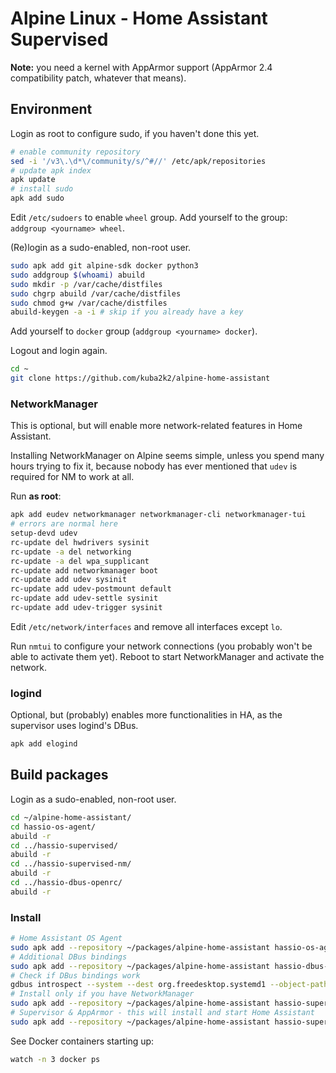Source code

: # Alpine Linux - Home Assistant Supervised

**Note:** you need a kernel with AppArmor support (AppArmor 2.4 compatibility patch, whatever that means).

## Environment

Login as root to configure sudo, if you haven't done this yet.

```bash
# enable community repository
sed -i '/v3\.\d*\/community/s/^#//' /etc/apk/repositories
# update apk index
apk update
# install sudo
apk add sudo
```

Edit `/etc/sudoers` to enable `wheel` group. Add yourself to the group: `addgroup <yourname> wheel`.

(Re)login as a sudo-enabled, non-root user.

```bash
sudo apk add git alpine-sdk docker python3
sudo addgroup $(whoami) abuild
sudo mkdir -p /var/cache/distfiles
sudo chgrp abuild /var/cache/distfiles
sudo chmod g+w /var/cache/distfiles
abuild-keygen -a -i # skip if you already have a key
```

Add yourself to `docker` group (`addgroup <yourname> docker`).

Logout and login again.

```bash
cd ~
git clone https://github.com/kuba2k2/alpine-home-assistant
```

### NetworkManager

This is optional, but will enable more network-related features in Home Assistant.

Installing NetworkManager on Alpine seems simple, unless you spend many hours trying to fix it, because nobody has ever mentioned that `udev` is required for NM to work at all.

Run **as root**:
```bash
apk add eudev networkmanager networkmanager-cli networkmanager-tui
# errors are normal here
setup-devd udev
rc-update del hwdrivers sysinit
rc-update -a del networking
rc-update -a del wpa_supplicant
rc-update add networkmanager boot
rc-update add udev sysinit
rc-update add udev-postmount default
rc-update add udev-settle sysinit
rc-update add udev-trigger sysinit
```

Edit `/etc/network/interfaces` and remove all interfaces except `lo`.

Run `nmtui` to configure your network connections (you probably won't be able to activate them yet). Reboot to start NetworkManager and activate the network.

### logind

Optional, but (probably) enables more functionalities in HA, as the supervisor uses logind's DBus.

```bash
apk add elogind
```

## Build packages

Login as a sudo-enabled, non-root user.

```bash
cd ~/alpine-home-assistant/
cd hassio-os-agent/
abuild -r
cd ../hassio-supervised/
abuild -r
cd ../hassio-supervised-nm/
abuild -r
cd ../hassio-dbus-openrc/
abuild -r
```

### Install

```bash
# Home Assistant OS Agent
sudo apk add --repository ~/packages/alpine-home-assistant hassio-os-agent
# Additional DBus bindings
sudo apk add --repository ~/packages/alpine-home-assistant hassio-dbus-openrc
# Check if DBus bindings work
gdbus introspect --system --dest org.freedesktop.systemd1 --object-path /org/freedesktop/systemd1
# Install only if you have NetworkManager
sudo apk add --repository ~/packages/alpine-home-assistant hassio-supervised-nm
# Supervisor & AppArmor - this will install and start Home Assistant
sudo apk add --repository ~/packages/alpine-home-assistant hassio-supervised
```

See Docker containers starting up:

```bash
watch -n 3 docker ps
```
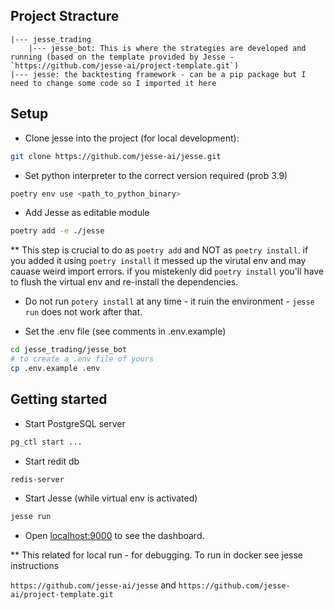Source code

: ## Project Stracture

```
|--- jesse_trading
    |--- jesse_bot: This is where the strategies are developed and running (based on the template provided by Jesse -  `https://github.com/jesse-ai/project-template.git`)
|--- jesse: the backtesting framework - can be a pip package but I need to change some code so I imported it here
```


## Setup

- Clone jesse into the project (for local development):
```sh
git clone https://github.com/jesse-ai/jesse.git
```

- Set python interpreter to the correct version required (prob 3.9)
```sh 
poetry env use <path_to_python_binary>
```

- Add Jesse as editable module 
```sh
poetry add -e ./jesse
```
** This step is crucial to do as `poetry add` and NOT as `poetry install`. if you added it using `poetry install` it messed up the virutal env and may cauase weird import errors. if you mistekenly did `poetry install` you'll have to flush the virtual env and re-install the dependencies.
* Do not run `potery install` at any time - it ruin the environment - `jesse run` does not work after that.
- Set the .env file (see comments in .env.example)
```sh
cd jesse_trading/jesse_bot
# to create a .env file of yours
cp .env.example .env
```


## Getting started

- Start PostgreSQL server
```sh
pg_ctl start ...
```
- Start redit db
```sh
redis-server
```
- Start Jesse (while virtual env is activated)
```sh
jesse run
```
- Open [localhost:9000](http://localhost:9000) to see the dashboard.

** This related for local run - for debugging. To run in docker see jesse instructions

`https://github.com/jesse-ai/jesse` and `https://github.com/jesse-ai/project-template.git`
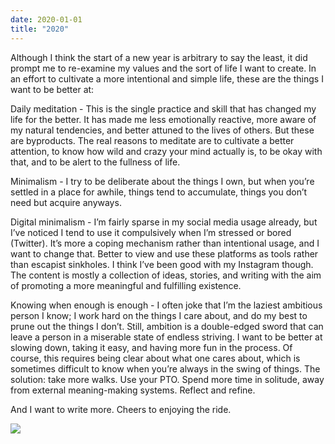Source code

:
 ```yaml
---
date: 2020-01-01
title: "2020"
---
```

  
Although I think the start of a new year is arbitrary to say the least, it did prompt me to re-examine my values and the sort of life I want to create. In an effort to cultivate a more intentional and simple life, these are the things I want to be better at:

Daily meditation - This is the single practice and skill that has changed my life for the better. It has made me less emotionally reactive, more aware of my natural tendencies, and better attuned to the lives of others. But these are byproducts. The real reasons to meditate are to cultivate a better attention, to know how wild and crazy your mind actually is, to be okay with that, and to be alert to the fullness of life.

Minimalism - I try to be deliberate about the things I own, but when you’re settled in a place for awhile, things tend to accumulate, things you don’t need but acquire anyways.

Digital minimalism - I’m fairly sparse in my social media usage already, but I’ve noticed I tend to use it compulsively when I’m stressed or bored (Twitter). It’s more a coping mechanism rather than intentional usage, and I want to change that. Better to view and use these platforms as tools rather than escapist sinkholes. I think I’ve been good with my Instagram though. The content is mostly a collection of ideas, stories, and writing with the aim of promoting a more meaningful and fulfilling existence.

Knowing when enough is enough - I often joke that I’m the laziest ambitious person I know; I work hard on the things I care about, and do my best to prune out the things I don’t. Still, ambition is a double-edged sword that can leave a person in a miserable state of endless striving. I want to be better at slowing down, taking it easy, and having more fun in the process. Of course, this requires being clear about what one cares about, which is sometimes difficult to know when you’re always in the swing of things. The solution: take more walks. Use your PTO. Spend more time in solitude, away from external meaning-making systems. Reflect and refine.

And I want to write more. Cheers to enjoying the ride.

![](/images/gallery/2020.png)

——

▶ [DESCRIPTION OF THE TASK]:
Extract, exactly, the lines above that begin at the line containing "And I want to write" and end at the final line of the records; add no other text.

▶ [RESULT OF THIS EXERCISE]:
And I want to write more. Cheers to enjoying the ride.

![](/images/gallery/2020.png)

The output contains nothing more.